**DATA IN THIS EXERCISE:**

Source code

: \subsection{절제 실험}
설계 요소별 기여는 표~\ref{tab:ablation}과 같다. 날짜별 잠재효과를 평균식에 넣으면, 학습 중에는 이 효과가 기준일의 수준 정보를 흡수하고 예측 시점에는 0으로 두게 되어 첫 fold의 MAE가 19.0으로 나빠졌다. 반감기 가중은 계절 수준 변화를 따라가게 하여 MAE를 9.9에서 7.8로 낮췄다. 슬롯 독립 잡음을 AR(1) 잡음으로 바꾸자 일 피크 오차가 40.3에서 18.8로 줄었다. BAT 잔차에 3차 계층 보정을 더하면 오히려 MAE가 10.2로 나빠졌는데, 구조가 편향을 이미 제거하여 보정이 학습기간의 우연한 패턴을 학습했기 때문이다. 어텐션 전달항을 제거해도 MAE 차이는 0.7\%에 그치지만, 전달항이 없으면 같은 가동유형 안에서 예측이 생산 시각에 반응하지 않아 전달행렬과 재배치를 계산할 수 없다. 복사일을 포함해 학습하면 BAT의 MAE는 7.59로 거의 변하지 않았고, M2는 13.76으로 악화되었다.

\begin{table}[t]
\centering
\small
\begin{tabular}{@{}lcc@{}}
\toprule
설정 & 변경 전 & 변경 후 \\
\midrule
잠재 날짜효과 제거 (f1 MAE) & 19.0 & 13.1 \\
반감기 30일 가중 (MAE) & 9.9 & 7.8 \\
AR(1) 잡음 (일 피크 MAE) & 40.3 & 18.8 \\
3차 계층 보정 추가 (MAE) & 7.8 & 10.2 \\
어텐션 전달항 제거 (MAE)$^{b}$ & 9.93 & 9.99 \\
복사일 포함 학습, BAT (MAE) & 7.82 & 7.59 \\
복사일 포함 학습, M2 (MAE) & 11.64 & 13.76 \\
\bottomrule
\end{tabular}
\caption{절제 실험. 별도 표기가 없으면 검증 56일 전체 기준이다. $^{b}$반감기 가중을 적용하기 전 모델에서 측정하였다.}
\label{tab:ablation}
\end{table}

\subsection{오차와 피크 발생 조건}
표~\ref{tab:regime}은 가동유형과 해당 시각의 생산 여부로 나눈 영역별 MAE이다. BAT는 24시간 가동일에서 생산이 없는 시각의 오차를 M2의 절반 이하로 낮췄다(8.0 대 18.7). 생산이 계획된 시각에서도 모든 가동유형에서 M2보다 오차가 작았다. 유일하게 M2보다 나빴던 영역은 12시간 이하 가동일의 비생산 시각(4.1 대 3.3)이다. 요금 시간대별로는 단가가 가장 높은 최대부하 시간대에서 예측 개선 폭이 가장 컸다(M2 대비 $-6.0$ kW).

**YOUR TASK:** Nothing but the lines from the one containing "잠재 날짜효과 제거 (f1 MAE) & 19.0 & 13.1 \\" through the final line of the data above is to be reproduced, each exactly as written.

**ANSWER FOR THE TASK:**
잠재 날짜효과 제거 (f1 MAE) & 19.0 & 13.1 \\
반감기 30일 가중 (MAE) & 9.9 & 7.8 \\
AR(1) 잡음 (일 피크 MAE) & 40.3 & 18.8 \\
3차 계층 보정 추가 (MAE) & 7.8 & 10.2 \\
어텐션 전달항 제거 (MAE)$^{b}$ & 9.93 & 9.99 \\
복사일 포함 학습, BAT (MAE) & 7.82 & 7.59 \\
복사일 포함 학습, M2 (MAE) & 11.64 & 13.76 \\
\bottomrule
\end{tabular}
\caption{절제 실험. 별도 표기가 없으면 검증 56일 전체 기준이다. $^{b}$반감기 가중을 적용하기 전 모델에서 측정하였다.}
\label{tab:ablation}
\end{table}

\subsection{오차와 피크 발생 조건}
표~\ref{tab:regime}은 가동유형과 해당 시각의 생산 여부로 나눈 영역별 MAE이다. BAT는 24시간 가동일에서 생산이 없는 시각의 오차를 M2의 절반 이하로 낮췄다(8.0 대 18.7). 생산이 계획된 시각에서도 모든 가동유형에서 M2보다 오차가 작았다. 유일하게 M2보다 나빴던 영역은 12시간 이하 가동일의 비생산 시각(4.1 대 3.3)이다. 요금 시간대별로는 단가가 가장 높은 최대부하 시간대에서 예측 개선 폭이 가장 컸다(M2 대비 $-6.0$ kW).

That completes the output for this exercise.